Наконец мы попали в комнату отдыха, где на диване в позе надравшегося пирата мирно сопела Юля. Собрав с дивана ее бесчувственное раскисшее тело, я направился к выходу. Вика семенила сзади, подобрав подол своего атомного платья. По дороге никто не встретился, и мы нашей карнавальной процессией, состоящей из двух дам, плохо – хоть и по разным причинам – стоящих на собственных ногах, и одного кавалера в костюме Стива Джобса неторопливо переместились из «Весеннего утра» в холодный осенний вечер, где нас ждала Викина машина.
Невозможно влюбиться вдруг. А в периоды, когда влюбление назревает, нужно очень внимательно глядеть под ноги, куда ступаешь, чтобы не влюбиться в совсем уж не то.
Когда мы отвезли Юлю, которая к концу дороги вдруг пришла в сознание и зачем-то стала делать вид, будто ничего не помнит, я заметил Вике, что в пьяном виде хорошая девочка-филолог становится похожа на живого человека.
– А? – рассеянно переспросила тетка, выруливая из двора.
– Невозможно дожить даже до двадцати лет и в капитале идентичности иметь только образцовый аттестат, потупленный взгляд и набор умных цитат из чужих книг. Нельзя же все время по паркету ходить, надо иногда и по стеклу босиком. Пить, ругаться, беситься, дурой выглядеть, целовать не тех, обманывать, быть брошенной, плакать по этому поводу…

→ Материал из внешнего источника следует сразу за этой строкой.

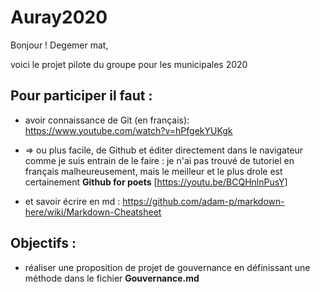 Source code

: # Auray2020

Bonjour ! Degemer mat,

voici le projet pilote du groupe pour les municipales 2020

## Pour participer il faut :

  * avoir connaissance de Git (en français): https://www.youtube.com/watch?v=hPfgekYUKgk
  
  *  => ou plus facile, de Github et éditer directement dans le navigateur comme je suis entrain de le faire : 
    je n'ai pas trouvé de tutoriel en français malheureusement, mais le meilleur et le plus drole est certainement 
__Github for poets__ 
   [https://youtu.be/BCQHnlnPusY]

  * et savoir écrire en md : https://github.com/adam-p/markdown-here/wiki/Markdown-Cheatsheet

## Objectifs :

  * réaliser une proposition de projet de gouvernance en définissant une méthode dans le fichier **Gouvernance.md**
  


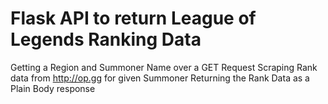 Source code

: # Flask API to return League of Legends Ranking Data

Getting a Region and Summoner Name over a GET Request
Scraping Rank data from http://op.gg for given Summoner
Returning the Rank Data as a Plain Body response
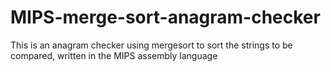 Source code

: # MIPS-merge-sort-anagram-checker
This is an anagram checker using mergesort to sort the strings to be compared, written in the MIPS assembly language
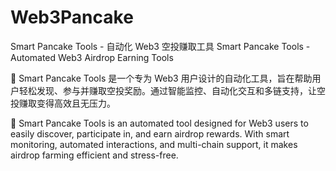 # Web3Pancake
Smart Pancake Tools - 自动化 Web3 空投赚取工具
Smart Pancake Tools - Automated Web3 Airdrop Earning Tools

🚀 Smart Pancake Tools 是一个专为 Web3 用户设计的自动化工具，旨在帮助用户轻松发现、参与并赚取空投奖励。通过智能监控、自动化交互和多链支持，让空投赚取变得高效且无压力。

🚀 Smart Pancake Tools is an automated tool designed for Web3 users to easily discover, participate in, and earn airdrop rewards. With smart monitoring, automated interactions, and multi-chain support, it makes airdrop farming efficient and stress-free.
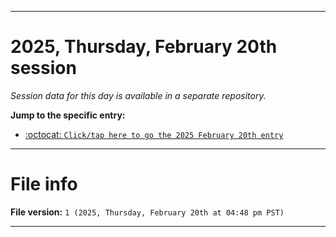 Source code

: 
***

# 2025, Thursday, February 20th session

_Session data for this day is available in a separate repository._

**Jump to the specific entry:**

- [:octocat: `Click/tap here to go the 2025 February 20th entry`](https://github.com/seanpm2001/SeansLifeArchive_Images_TinyTower_Y2025/tree/SeansLifeArchive_Images_TinyTower_Y2025_Main-dev/2025/02_February/20/)

***

# File info

**File version:** `1 (2025, Thursday, February 20th at 04:48 pm PST)`

***
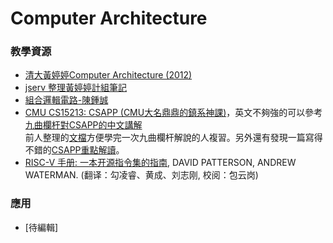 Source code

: # Computer Architecture

### 教學資源
- [清大黃婷婷Computer Architecture (2012)](https://www.youtube.com/playlist?list=PLzVMIgd7ZHf92iTMYpgtPhmVNbbuI9VzQ)
- [jserv 整理黃婷婷計組筆記](https://hackmd.io/@sysprog/cpu-arch-lecture?type=view#%E8%A8%88%E7%AE%97%E6%A9%9F%E7%B5%90%E6%A7%8B%E8%AA%B2%E7%A8%8B)
- [組合邏輯電路-陳鍾誠](http://programmermagazine.github.io/201309/htm/article4.html)
- [CMU CS15213: CSAPP (CMU大名鼎鼎的鎮系神課)](https://csdiy.wiki/%E4%BD%93%E7%B3%BB%E7%BB%93%E6%9E%84/CSAPP/)，英文不夠強的可以參考[九曲欄杆對CSAPP的中文講解](https://space.bilibili.com/354767108/channel/collectiondetail?sid=373847)  
  前人整理的[文檔](https://blog.csdn.net/qq_29051413/category_11036795.html)方便學完一次九曲欄杆解說的人複習。另外還有發現一篇寫得不錯的[CSAPP重點解讀](https://fengmuzi2003.gitbook.io/csapp3e/)。
- [RISC-V 手册: 一本开源指令集的指南](http://riscvbook.com/chinese/RISC-V-Reader-Chinese-v2p1.pdf), DAVID PATTERSON, ANDREW WATERMAN. (翻译：勾凌睿、黄成、刘志刚, 校阅：包云岗)
### 應用
- [待編輯]
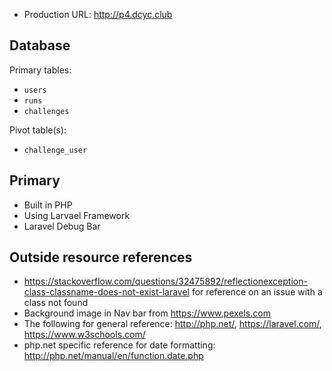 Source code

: + Production URL: <http://p4.dcyc.club>

## Database
Primary tables:
  + `users`
  + `runs`
  + `challenges`
  
Pivot table(s):
  + `challenge_user`

## Primary
+ Built in PHP
+ Using Larvael Framework
+ Laravel Debug Bar

## Outside resource references
+ <https://stackoverflow.com/questions/32475892/reflectionexception-class-classname-does-not-exist-laravel>
 for reference on an issue with a class not found
+ Background image in Nav bar from https://www.pexels.com
+  The following for general reference: http://php.net/, https://laravel.com/, https://www.w3schools.com/
+ php.net specific reference for date formatting: <http://php.net/manual/en/function.date.php>

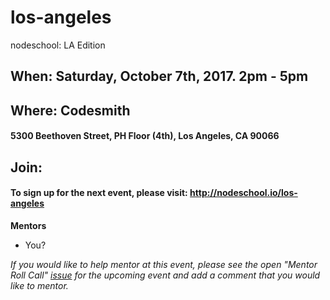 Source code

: los-angeles
===========

nodeschool: LA Edition

## When: Saturday, October 7th, 2017. 2pm - 5pm

## Where: Codesmith
####  5300 Beethoven Street, PH Floor (4th), Los Angeles, CA 90066

## Join:
#### To sign up for the next event, please visit: http://nodeschool.io/los-angeles

**Mentors**
* You?

_If you would like to help mentor at this event, please see the open "Mentor Roll Call" [issue](https://github.com/nodeschool/los-angeles/issues) for the upcoming event and add a comment that you would like to mentor._
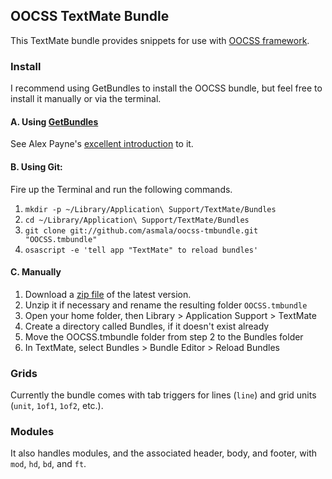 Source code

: ## OOCSS TextMate Bundle

This TextMate bundle provides snippets for use with [OOCSS framework](http://wiki.github.com/stubbornella/oocss).

### Install

I recommend using GetBundles to install the OOCSS bundle, but feel free to install it manually or via the terminal.

#### A. Using [GetBundles](http://svn.textmate.org/trunk/Review/Bundles/GetBundles.tmbundle/)

See Alex Payne's [excellent introduction](http://al3x.net/2008/12/03/how-i-use-textmate.html) to it.

#### B. Using Git:

Fire up the Terminal and run the following commands.

1. `mkdir -p ~/Library/Application\ Support/TextMate/Bundles`
2. `cd ~/Library/Application\ Support/TextMate/Bundles`
3. `git clone git://github.com/asmala/oocss-tmbundle.git "OOCSS.tmbundle"`
4. `osascript -e 'tell app "TextMate" to reload bundles'`

#### C. Manually

1. Download a [zip file](http://github.com/asmala/oocss-tmbundle/tarball/master) of the latest version.
2. Unzip it if necessary and rename the resulting folder `OOCSS.tmbundle`
3. Open your home folder, then Library > Application Support > TextMate
4. Create a directory called Bundles, if it doesn't exist already
5. Move the OOCSS.tmbundle folder from step 2 to the Bundles folder
6. In TextMate, select Bundles > Bundle Editor > Reload Bundles

### Grids

Currently the bundle comes with tab triggers for lines (`line`) and grid units (`unit`, `1of1`, `1of2`, etc.).

### Modules

It also handles modules, and the associated header, body, and footer, with `mod`, `hd`, `bd`, and `ft`. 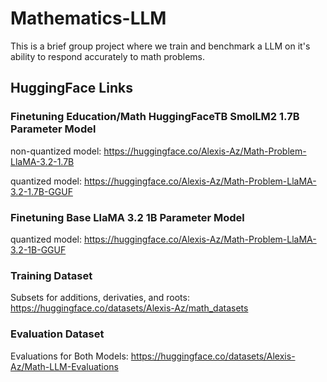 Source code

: # Mathematics-LLM
This is a brief group project where we train and benchmark a LLM on it's ability to respond accurately to math problems.

## HuggingFace Links

### Finetuning Education/Math HuggingFaceTB SmolLM2 1.7B Parameter Model

non-quantized model: https://huggingface.co/Alexis-Az/Math-Problem-LlaMA-3.2-1.7B

quantized model: https://huggingface.co/Alexis-Az/Math-Problem-LlaMA-3.2-1.7B-GGUF


### Finetuning Base LlaMA 3.2 1B Parameter Model

quantized model: https://huggingface.co/Alexis-Az/Math-Problem-LlaMA-3.2-1B-GGUF

### Training Dataset

Subsets for additions, derivaties, and roots: https://huggingface.co/datasets/Alexis-Az/math_datasets

### Evaluation Dataset

Evaluations for Both Models: https://huggingface.co/datasets/Alexis-Az/Math-LLM-Evaluations


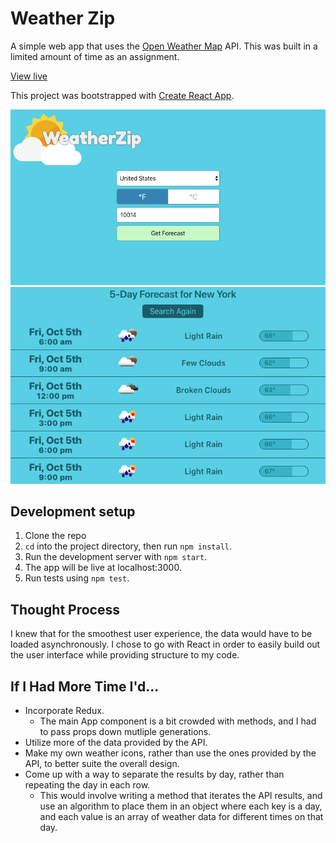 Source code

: # Weather Zip
A simple web app that uses the [Open Weather Map](https://openweathermap.org/) API. This was built in a limited amount of time as an assignment.

[View live](http://weatherzip.danflorio.com)

This project was bootstrapped with [Create React App](https://github.com/facebook/create-react-app).

![image](./screenshots/screenshot.png)
![image](./screenshots/screenshot2.png)

## Development setup
1. Clone the repo
2. `cd` into the project directory, then run `npm install`.
3. Run the development server with `npm start`.
4. The app will be live at localhost:3000.
5. Run tests using `npm test`.

## Thought Process
I knew that for the smoothest user experience, the data would have to be loaded asynchronously. I chose to go with React in order to easily build out the user interface while providing structure to my code. 

## If I Had More Time I'd...
* Incorporate Redux.
  * The main App component is a bit crowded with methods, and I had to pass props down mutliple generations.
* Utilize more of the data provided by the API.
* Make my own weather icons, rather than use the ones provided by the API, to better suite the overall design.
* Come up with a way to separate the results by day, rather than repeating the day in each row.
  * This would involve writing a method that iterates the API results, and use an algorithm to place them in an object where each key is a day, and each value is an array of weather data for different times on that day.
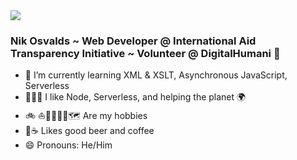 <img src="https://cvws.icloud-content.com/S/AdbOREqMGFLTx0S7Uk2Atd4DVU2w/66869DEE-757C-4C6F-B04F-67B37CB624EE.JPG?o=AkC3e2PGKPIzMYgHg7AKMM2hJQu447KWnm_-kZZOB3e9&v=1&z=https%3A%2F%2Fp27-content.icloud.com%3A443&x=1&a=CAogC3dN63-KfO3oPNV1eBW0wxnFQRRaLR9hE04aNR1CdIcSZxDB6byK1i4YwYDQj9YuIgEAUgQDVU2waiaU50V2nlyJLOyYqZmjZR6PT-hJ_czsL0A7YXZJz9n4DP-Yu5USGnImNTOHo8yPUa-WTpEENVBDbVc_sRp-mOAQm6huTyZbfJBgJpVBXCY&e=1603666182&r=500289ae-9f16-4a29-9fc8-5abed2c7288e-1&s=WH4JTWXPT0lyPMf1oa_o5oTtJCI" />

### Nik Osvalds ~ Web Developer @ International Aid Transparency Initiative ~ Volunteer @ DigitalHumani 🌲
- 🌱 I’m currently learning XML & XSLT, Asynchronous JavaScript, Serverless
- 👨🏻‍💻 I like Node, Serverless, and helping the planet 🌍   
- 🚲 ⛵️🏃🏃🏻‍♂️🗺 Are my hobbies 
- 🍻☕️ Likes good beer and coffee
- 😄 Pronouns: He/Him

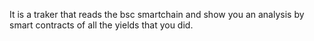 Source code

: It is a traker that reads the bsc smartchain and show you an analysis by smart contracts of all the yields that you did. 
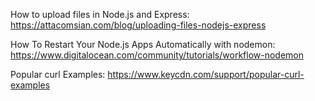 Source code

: How to upload files in Node.js and Express: https://attacomsian.com/blog/uploading-files-nodejs-express

How To Restart Your Node.js Apps Automatically with nodemon: https://www.digitalocean.com/community/tutorials/workflow-nodemon

Popular curl Examples: https://www.keycdn.com/support/popular-curl-examples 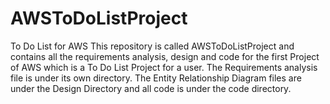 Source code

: # AWSToDoListProject
To Do List for AWS
This repository is called AWSToDoListProject and contains all the requirements analysis, design and code for the first Project of AWS which is a To Do List Project for a user.
The Requirements analysis file is under its own directory. The Entity Relationship Diagram files are under the Design Directory and all code is under the code directory.
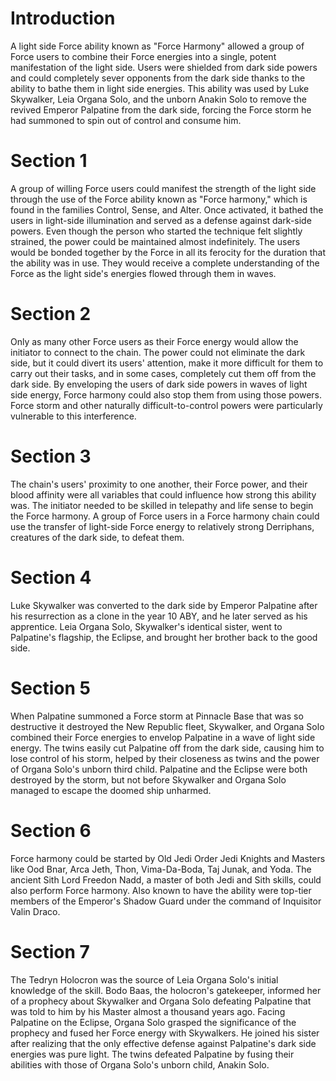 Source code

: # Introduction
A light side Force ability known as "Force Harmony" allowed a group of Force users to combine their Force energies into a single, potent manifestation of the light side.
Users were shielded from dark side powers and could completely sever opponents from the dark side thanks to the ability to bathe them in light side energies.
This ability was used by Luke Skywalker, Leia Organa Solo, and the unborn Anakin Solo to remove the revived Emperor Palpatine from the dark side, forcing the Force storm he had summoned to spin out of control and consume him.

# Section 1
A group of willing Force users could manifest the strength of the light side through the use of the Force ability known as "Force harmony," which is found in the families Control, Sense, and Alter.
Once activated, it bathed the users in light-side illumination and served as a defense against dark-side powers.
Even though the person who started the technique felt slightly strained, the power could be maintained almost indefinitely.
The users would be bonded together by the Force in all its ferocity for the duration that the ability was in use.
They would receive a complete understanding of the Force as the light side's energies flowed through them in waves.



# Section 2
Only as many other Force users as their Force energy would allow the initiator to connect to the chain.
The power could not eliminate the dark side, but it could divert its users' attention, make it more difficult for them to carry out their tasks, and in some cases, completely cut them off from the dark side.
By enveloping the users of dark side powers in waves of light side energy, Force harmony could also stop them from using those powers.
Force storm and other naturally difficult-to-control powers were particularly vulnerable to this interference.



# Section 3
The chain's users' proximity to one another, their Force power, and their blood affinity were all variables that could influence how strong this ability was.
The initiator needed to be skilled in telepathy and life sense to begin the Force harmony.
A group of Force users in a Force harmony chain could use the transfer of light-side Force energy to relatively strong Derriphans, creatures of the dark side, to defeat them.



# Section 4
Luke Skywalker was converted to the dark side by Emperor Palpatine after his resurrection as a clone in the year 10 ABY, and he later served as his apprentice.
Leia Organa Solo, Skywalker's identical sister, went to Palpatine's flagship, the Eclipse, and brought her brother back to the good side.



# Section 5
When Palpatine summoned a Force storm at Pinnacle Base that was so destructive it destroyed the New Republic fleet, Skywalker, and Organa Solo combined their Force energies to envelop Palpatine in a wave of light side energy.
The twins easily cut Palpatine off from the dark side, causing him to lose control of his storm, helped by their closeness as twins and the power of Organa Solo's unborn third child.
Palpatine and the Eclipse were both destroyed by the storm, but not before Skywalker and Organa Solo managed to escape the doomed ship unharmed.



# Section 6
Force harmony could be started by Old Jedi Order Jedi Knights and Masters like Ood Bnar, Arca Jeth, Thon, Vima-Da-Boda, Taj Junak, and Yoda.
The ancient Sith Lord Freedon Nadd, a master of both Jedi and Sith skills, could also perform Force harmony.
Also known to have the ability were top-tier members of the Emperor's Shadow Guard under the command of Inquisitor Valin Draco.



# Section 7
The Tedryn Holocron was the source of Leia Organa Solo's initial knowledge of the skill.
Bodo Baas, the holocron's gatekeeper, informed her of a prophecy about Skywalker and Organa Solo defeating Palpatine that was told to him by his Master almost a thousand years ago.
Facing Palpatine on the Eclipse, Organa Solo grasped the significance of the prophecy and fused her Force energy with Skywalkers.
He joined his sister after realizing that the only effective defense against Palpatine's dark side energies was pure light.
The twins defeated Palpatine by fusing their abilities with those of Organa Solo's unborn child, Anakin Solo. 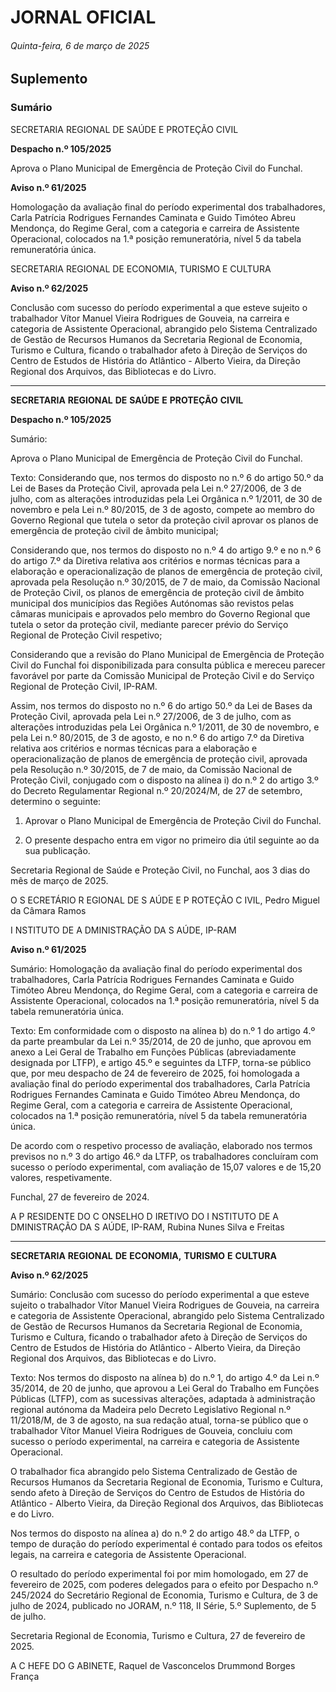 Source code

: # JORNAL OFICIAL

###### Quinta-feira, 6 de março de 2025

## **Suplemento**

### **Sumário**

SECRETARIA REGIONAL DE SAÚDE E PROTEÇÃO CIVIL

**Despacho n.º 105/2025**

Aprova o Plano Municipal de Emergência de Proteção Civil do Funchal.

**Aviso n.º 61/2025**

Homologação da avaliação final do período experimental dos trabalhadores, Carla
Patrícia Rodrigues Fernandes Caminata e Guido Timóteo Abreu Mendonça, do
Regime Geral, com a categoria e carreira de Assistente Operacional, colocados na
1.ª posição remuneratória, nível 5 da tabela remuneratória única.

SECRETARIA REGIONAL DE ECONOMIA, TURISMO E CULTURA

**Aviso n.º 62/2025**

Conclusão com sucesso do período experimental a que esteve sujeito o trabalhador
Vítor Manuel Vieira Rodrigues de Gouveia, na carreira e categoria de Assistente
Operacional, abrangido pelo Sistema Centralizado de Gestão de Recursos Humanos
da Secretaria Regional de Economia, Turismo e Cultura, ficando o trabalhador afeto
à Direção de Serviços do Centro de Estudos de História do Atlântico - Alberto
Vieira, da Direção Regional dos Arquivos, das Bibliotecas e do Livro.




---

**SECRETARIA** **REGIONAL** **DE** **SAÚDE** **E** **PROTEÇÃO** **CIVIL**


**Despacho n.º 105/2025**


Sumário:

Aprova o Plano Municipal de Emergência de Proteção Civil do Funchal.

Texto:
Considerando que, nos termos do disposto no n.º 6 do artigo 50.º da Lei de Bases da Proteção Civil, aprovada pela Lei
n.º 27/2006, de 3 de julho, com as alterações introduzidas pela Lei Orgânica n.º 1/2011, de 30 de novembro e pela Lei
n.º 80/2015, de 3 de agosto, compete ao membro do Governo Regional que tutela o setor da proteção civil aprovar os planos
de emergência de proteção civil de âmbito municipal;

Considerando que, nos termos do disposto no n.º 4 do artigo 9.º e no n.º 6 do artigo 7.º da Diretiva relativa aos critérios e
normas técnicas para a elaboração e operacionalização de planos de emergência de proteção civil, aprovada pela Resolução
n.º 30/2015, de 7 de maio, da Comissão Nacional de Proteção Civil, os planos de emergência de proteção civil de âmbito
municipal dos municípios das Regiões Autónomas são revistos pelas câmaras municipais e aprovados pelo membro do
Governo Regional que tutela o setor da proteção civil, mediante parecer prévio do Serviço Regional de Proteção Civil
respetivo;

Considerando que a revisão do Plano Municipal de Emergência de Proteção Civil do Funchal foi disponibilizada para
consulta pública e mereceu parecer favorável por parte da Comissão Municipal de Proteção Civil e do Serviço Regional de
Proteção Civil, IP-RAM.

Assim, nos termos do disposto no n.º 6 do artigo 50.º da Lei de Bases da Proteção Civil, aprovada pela Lei n.º 27/2006, de
3 de julho, com as alterações introduzidas pela Lei Orgânica n.º 1/2011, de 30 de novembro, e pela Lei n.º 80/2015, de 3 de
agosto, e no n.º 6 do artigo 7.º da Diretiva relativa aos critérios e normas técnicas para a elaboração e operacionalização de
planos de emergência de proteção civil, aprovada pela Resolução n.º 30/2015, de 7 de maio, da Comissão Nacional de
Proteção Civil, conjugado com o disposto na alínea i) do n.º 2 do artigo 3.º do Decreto Regulamentar Regional n.º 20/2024/M,
de 27 de setembro, determino o seguinte:


1. Aprovar o Plano Municipal de Emergência de Proteção Civil do Funchal.

2. O presente despacho entra em vigor no primeiro dia útil seguinte ao da sua publicação.

Secretaria Regional de Saúde e Proteção Civil, no Funchal, aos 3 dias do mês de março de 2025.

O S ECRETÁRIO R EGIONAL DE S AÚDE E P ROTEÇÃO C IVIL, Pedro Miguel da Câmara Ramos


I NSTITUTO DE A DMINISTRAÇÃO DA S AÚDE, IP-RAM


**Aviso n.º 61/2025**


Sumário:
Homologação da avaliação final do período experimental dos trabalhadores, Carla Patrícia Rodrigues Fernandes Caminata e Guido
Timóteo Abreu Mendonça, do Regime Geral, com a categoria e carreira de Assistente Operacional, colocados na 1.ª posição
remuneratória, nível 5 da tabela remuneratória única.

Texto:
Em conformidade com o disposto na alínea b) do n.º 1 do artigo 4.º da parte preambular da Lei n.º 35/2014, de 20 de
junho, que aprovou em anexo a Lei Geral de Trabalho em Funções Públicas (abreviadamente designada por LTFP), e artigo
45.º e seguintes da LTFP, torna-se público que, por meu despacho de 24 de fevereiro de 2025, foi homologada a avaliação
final do período experimental dos trabalhadores, Carla Patrícia Rodrigues Fernandes Caminata e Guido Timóteo Abreu
Mendonça, do Regime Geral, com a categoria e carreira de Assistente Operacional, colocados na 1.ª posição remuneratória,
nível 5 da tabela remuneratória única.

De acordo com o respetivo processo de avaliação, elaborado nos termos previsos no n.º 3 do artigo 46.º da LTFP, os
trabalhadores concluíram com sucesso o período experimental, com avaliação de 15,07 valores e de 15,20 valores,
respetivamente.


Funchal, 27 de fevereiro de 2024.

A P RESIDENTE DO C ONSELHO D IRETIVO DO I NSTITUTO DE A DMINISTRAÇÃO DA S AÚDE, IP-RAM, Rubina Nunes Silva e
Freitas




---

**SECRETARIA** **REGIONAL** **DE** **ECONOMIA,** **TURISMO** **E** **CULTURA**


**Aviso n.º 62/2025**


Sumário:
Conclusão com sucesso do período experimental a que esteve sujeito o trabalhador Vítor Manuel Vieira Rodrigues de Gouveia, na
carreira e categoria de Assistente Operacional, abrangido pelo Sistema Centralizado de Gestão de Recursos Humanos da Secretaria
Regional de Economia, Turismo e Cultura, ficando o trabalhador afeto à Direção de Serviços do Centro de Estudos de História do
Atlântico - Alberto Vieira, da Direção Regional dos Arquivos, das Bibliotecas e do Livro.

Texto:
Nos termos do disposto na alínea b) do n.º 1, do artigo 4.º da Lei n.º 35/2014, de 20 de junho, que aprovou a Lei Geral do
Trabalho em Funções Públicas (LTFP), com as sucessivas alterações, adaptada à administração regional autónoma da Madeira
pelo Decreto Legislativo Regional n.º 11/2018/M, de 3 de agosto, na sua redação atual, torna-se público que o trabalhador
Vítor Manuel Vieira Rodrigues de Gouveia, concluiu com sucesso o período experimental, na carreira e categoria de
Assistente Operacional.

O trabalhador fica abrangido pelo Sistema Centralizado de Gestão de Recursos Humanos da Secretaria Regional de
Economia, Turismo e Cultura, sendo afeto à Direção de Serviços do Centro de Estudos de História do Atlântico - Alberto
Vieira, da Direção Regional dos Arquivos, das Bibliotecas e do Livro.

Nos termos do disposto na alínea a) do n.º 2 do artigo 48.º da LTFP, o tempo de duração do período experimental é
contado para todos os efeitos legais, na carreira e categoria de Assistente Operacional.

O resultado do período experimental foi por mim homologado, em 27 de fevereiro de 2025, com poderes delegados para o
efeito por Despacho n.º 245/2024 do Secretário Regional de Economia, Turismo e Cultura, de 3 de julho de 2024, publicado
no JORAM, n.º 118, II Série, 5.º Suplemento, de 5 de julho.


Secretaria Regional de Economia, Turismo e Cultura, 27 de fevereiro de 2025.

A C HEFE DO G ABINETE, Raquel de Vasconcelos Drummond Borges França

– Мг. – Тетка думала о своем.
– Кстати, у Юли новый объект для поклонения, – сообщил я.
– Ты, что ли? – Вика наконец заинтересовалась и недоверчиво скосилась на меня в зеркале.
– Селиверстов.
– Ну это даже я заметила. А Примадонна где же?
– С Примадонной они теперь не общаются.
Я пересказал Вике историю о том, как не задалась у Юли научная карьера, тетка даже присвистнула от удивления.
– Ничего себе дела!
Подумала и добавила:
– Ну а с Селиверстовым они насколько близки, как думаешь?
Я пожал плечами.
– Раб сменил хозяина, кажется. Раньше у нее Миллер была величайший в мире человек. Теперь – Селиверстов.
– А сам Селиверстов что?
– Да вроде ничего.
– Слабый пол сильнее сильного пола в силу слабости сильного пола к слабому? – как всегда закрутила Вика, хотя имелось в виду всего лишь, не любовники ли эти двое.
– Процентов девяносто семь, что нет, – ответил я.
– А остальные три процента?
– А три процента на новогодний корпоратив. Мало ли…
Вика снова хмыкнула.
– Ладно. И что теперь говорит «раб»?
– Говорит, что она первоклассный лингвист и давно раскусила Жильцова с его профсоюзом. Что Жильцов баламут и мудак и деньги с завода трясет по судам. За счет того и живет.
Виктория передернула плечами. Я подумал, что ей холодно, потому что полушубок соскользнул и она вела машину, сверкая голыми ключицами и шеей. Но тетка смахнула мою руку, когда я попытался накинуть на нее одежду.